A questão central da discussão gira em torno de uma ação apresentada por membros da própria CPMI, que argumentam que houve “omissão” por parte da Mesa Diretora do Congresso e do presidente do Senado, Davi Alcolumbre. De acordo com eles, a não leitura do requerimento de prorrogação é um obstáculo importante que impede a continuidade dos trabalhos da comissão investigativa.

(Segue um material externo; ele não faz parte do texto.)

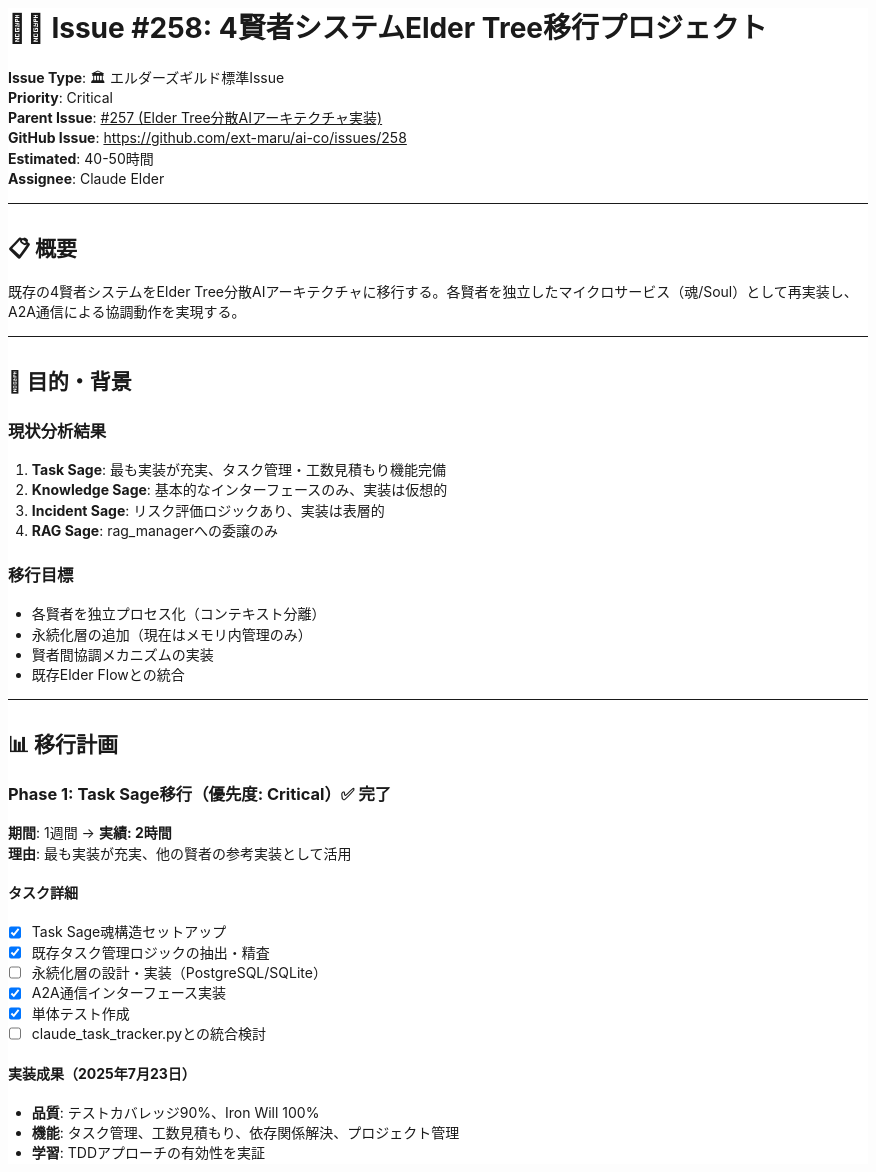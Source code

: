 # 🧙‍♂️ Issue #258: 4賢者システムElder Tree移行プロジェクト

**Issue Type**: 🏛️ エルダーズギルド標準Issue  
**Priority**: Critical  
**Parent Issue**: [#257 (Elder Tree分散AIアーキテクチャ実装)](https://github.com/ext-maru/ai-co/issues/257)  
**GitHub Issue**: https://github.com/ext-maru/ai-co/issues/258  
**Estimated**: 40-50時間  
**Assignee**: Claude Elder  

---

## 📋 概要

既存の4賢者システムをElder Tree分散AIアーキテクチャに移行する。各賢者を独立したマイクロサービス（魂/Soul）として再実装し、A2A通信による協調動作を実現する。

---

## 🎯 目的・背景

### 現状分析結果
1. **Task Sage**: 最も実装が充実、タスク管理・工数見積もり機能完備
2. **Knowledge Sage**: 基本的なインターフェースのみ、実装は仮想的
3. **Incident Sage**: リスク評価ロジックあり、実装は表層的
4. **RAG Sage**: rag_managerへの委譲のみ

### 移行目標
- 各賢者を独立プロセス化（コンテキスト分離）
- 永続化層の追加（現在はメモリ内管理のみ）
- 賢者間協調メカニズムの実装
- 既存Elder Flowとの統合

---

## 📊 移行計画

### Phase 1: Task Sage移行（優先度: Critical）✅ 完了
**期間**: 1週間 → **実績: 2時間**  
**理由**: 最も実装が充実、他の賢者の参考実装として活用

#### タスク詳細
- [x] Task Sage魂構造セットアップ
- [x] 既存タスク管理ロジックの抽出・精査
- [ ] 永続化層の設計・実装（PostgreSQL/SQLite）
- [x] A2A通信インターフェース実装
- [x] 単体テスト作成
- [ ] claude_task_tracker.pyとの統合検討

#### 実装成果（2025年7月23日）
- **品質**: テストカバレッジ90%、Iron Will 100%
- **機能**: タスク管理、工数見積もり、依存関係解決、プロジェクト管理
- **学習**: TDDアプローチの有効性を実証
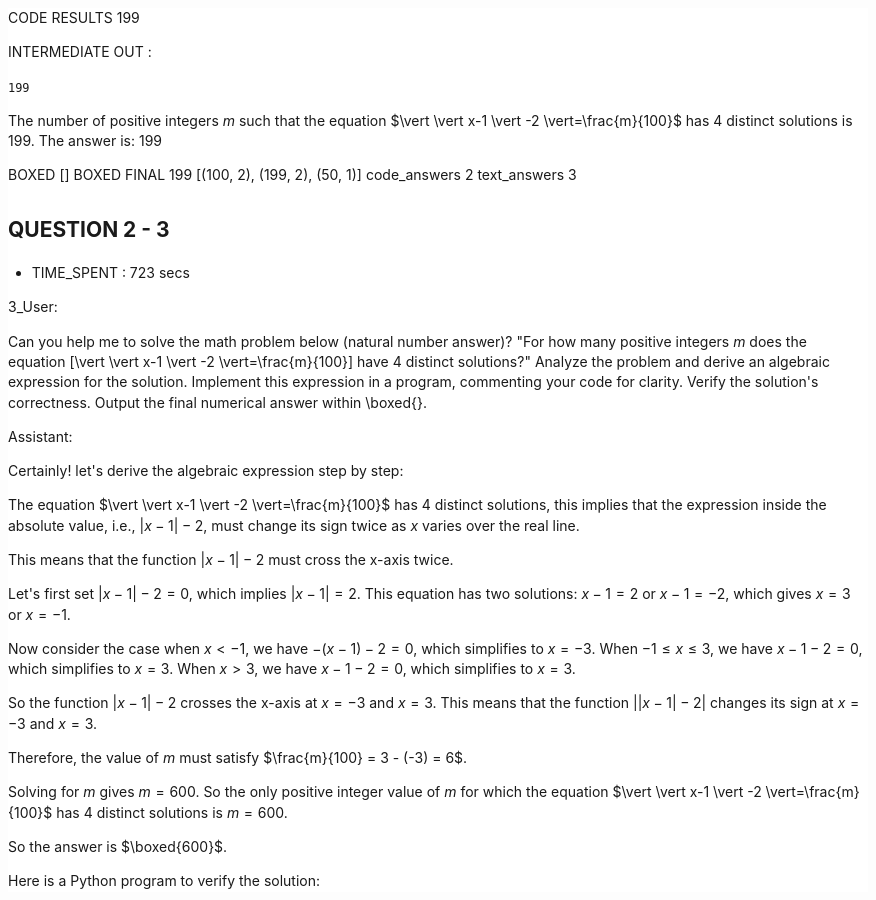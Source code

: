 CODE RESULTS 199

INTERMEDIATE OUT :
```output
199
```
The number of positive integers $m$ such that the equation $\vert \vert x-1 \vert -2 \vert=\frac{m}{100}$ has 4 distinct solutions is 199. The answer is: 199

BOXED []
BOXED FINAL 199
[(100, 2), (199, 2), (50, 1)]
code_answers 2 text_answers 3



## QUESTION 2 - 3 
- TIME_SPENT : 723 secs

3_User:

Can you help me to solve the math problem below (natural number answer)?
"For how many positive integers $m$ does the equation \[\vert \vert x-1 \vert -2 \vert=\frac{m}{100}\] have $4$ distinct solutions?"
Analyze the problem and derive an algebraic expression for the solution. Implement this expression in a program, commenting your code for clarity. Verify the solution's correctness. Output the final numerical answer within \boxed{}.

Assistant:

Certainly! let's derive the algebraic expression step by step:



The equation $\vert \vert x-1 \vert -2 \vert=\frac{m}{100}$ has 4 distinct solutions,
this implies that the expression inside the absolute value, i.e., $\vert x-1 \vert -2$, must change its sign twice as $x$ varies over the real line.

This means that the function $\vert x-1 \vert -2$ must cross the x-axis twice.

Let's first set $\vert x-1 \vert -2 = 0$, which implies $\vert x-1 \vert = 2$. This equation has two solutions: $x-1 = 2$ or $x-1 = -2$, which gives $x = 3$ or $x = -1$.

Now consider the case when $x < -1$, we have $-(x-1) - 2 = 0$, which simplifies to $x = -3$.
When $-1 \le x \le 3$, we have $x - 1 - 2 = 0$, which simplifies to $x = 3$.
When $x > 3$, we have $x - 1 - 2 = 0$, which simplifies to $x = 3$.

So the function $\vert x-1 \vert -2$ crosses the x-axis at $x = -3$ and $x = 3$.
This means that the function $\vert \vert x-1 \vert -2 \vert$ changes its sign at $x = -3$ and $x = 3$.

Therefore, the value of $m$ must satisfy $\frac{m}{100} = 3 - (-3) = 6$.

Solving for $m$ gives $m = 600$. So the only positive integer value of $m$ for which the equation $\vert \vert x-1 \vert -2 \vert=\frac{m}{100}$ has 4 distinct solutions is $m = 600$.

So the answer is $\boxed{600}$.

Here is a Python program to verify the solution:
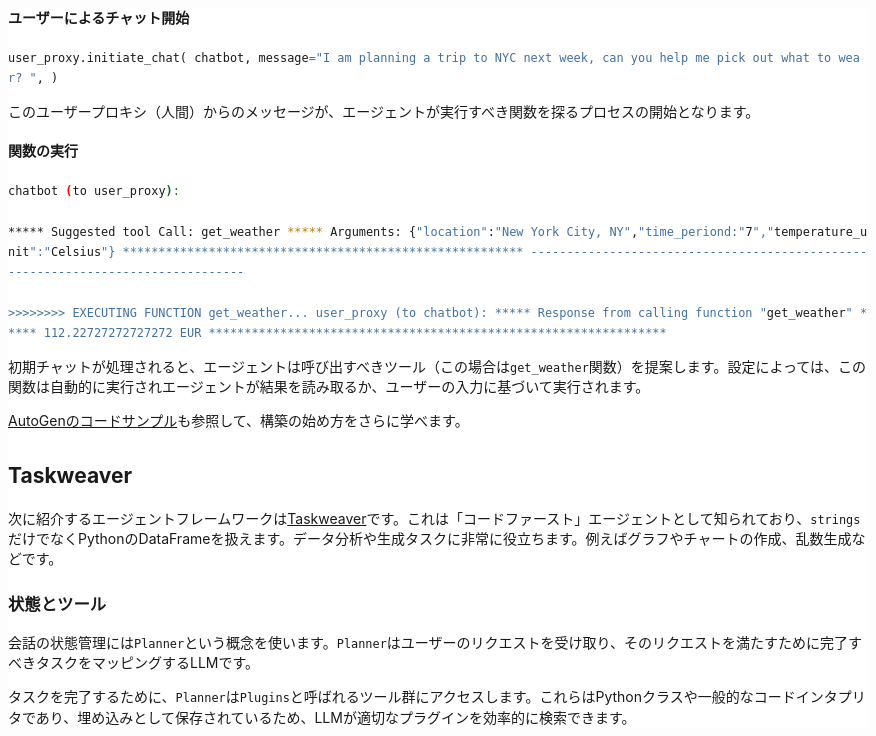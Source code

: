 #### ユーザーによるチャット開始

```python
user_proxy.initiate_chat( chatbot, message="I am planning a trip to NYC next week, can you help me pick out what to wear? ", )

```

このユーザープロキシ（人間）からのメッセージが、エージェントが実行すべき関数を探るプロセスの開始となります。

#### 関数の実行

```bash
chatbot (to user_proxy):

***** Suggested tool Call: get_weather ***** Arguments: {"location":"New York City, NY","time_periond:"7","temperature_unit":"Celsius"} ******************************************************** --------------------------------------------------------------------------------

>>>>>>>> EXECUTING FUNCTION get_weather... user_proxy (to chatbot): ***** Response from calling function "get_weather" ***** 112.22727272727272 EUR ****************************************************************

```

初期チャットが処理されると、エージェントは呼び出すべきツール（この場合は`get_weather`関数）を提案します。設定によっては、この関数は自動的に実行されエージェントが結果を読み取るか、ユーザーの入力に基づいて実行されます。

[AutoGenのコードサンプル](https://microsoft.github.io/autogen/docs/Examples/?WT.mc_id=academic-105485-koreyst)も参照して、構築の始め方をさらに学べます。

## Taskweaver

次に紹介するエージェントフレームワークは[Taskweaver](https://microsoft.github.io/TaskWeaver/?WT.mc_id=academic-105485-koreyst)です。これは「コードファースト」エージェントとして知られており、`strings`だけでなくPythonのDataFrameを扱えます。データ分析や生成タスクに非常に役立ちます。例えばグラフやチャートの作成、乱数生成などです。

### 状態とツール

会話の状態管理には`Planner`という概念を使います。`Planner`はユーザーのリクエストを受け取り、そのリクエストを満たすために完了すべきタスクをマッピングするLLMです。

タスクを完了するために、`Planner`は`Plugins`と呼ばれるツール群にアクセスします。これらはPythonクラスや一般的なコードインタプリタであり、埋め込みとして保存されているため、LLMが適切なプラグインを効率的に検索できます。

A CPMI, que estava prestes a concluir seu prazo de funcionamento, sente a urgência de resolver essa impasse, dada a relevância das apurações que estava realizando.
Em um movimento estratégico, a cúpula da CPMI protocolou um mandado de segurança no Supremo para garantir a continuidade das investigações. Esse pedido ganhou um novo impulso na segunda-feira anterior, quando Mendonça havia sinalizado a possibilidade de prorrogação dos trabalhos por até 120 dias, reconhecendo uma “omissão deliberada” da presidência do Senado. A postura do STF nesse caso reflete não apenas as tensões entre os poderes, mas também a importância da investigação sobre temas cruciais que afetam a sociedade brasileira. Aos olhos de muitos, esta situação evidencia a complexidade do traçado político no país e os desafios enfrentados na busca por transparência e responsabilização pública.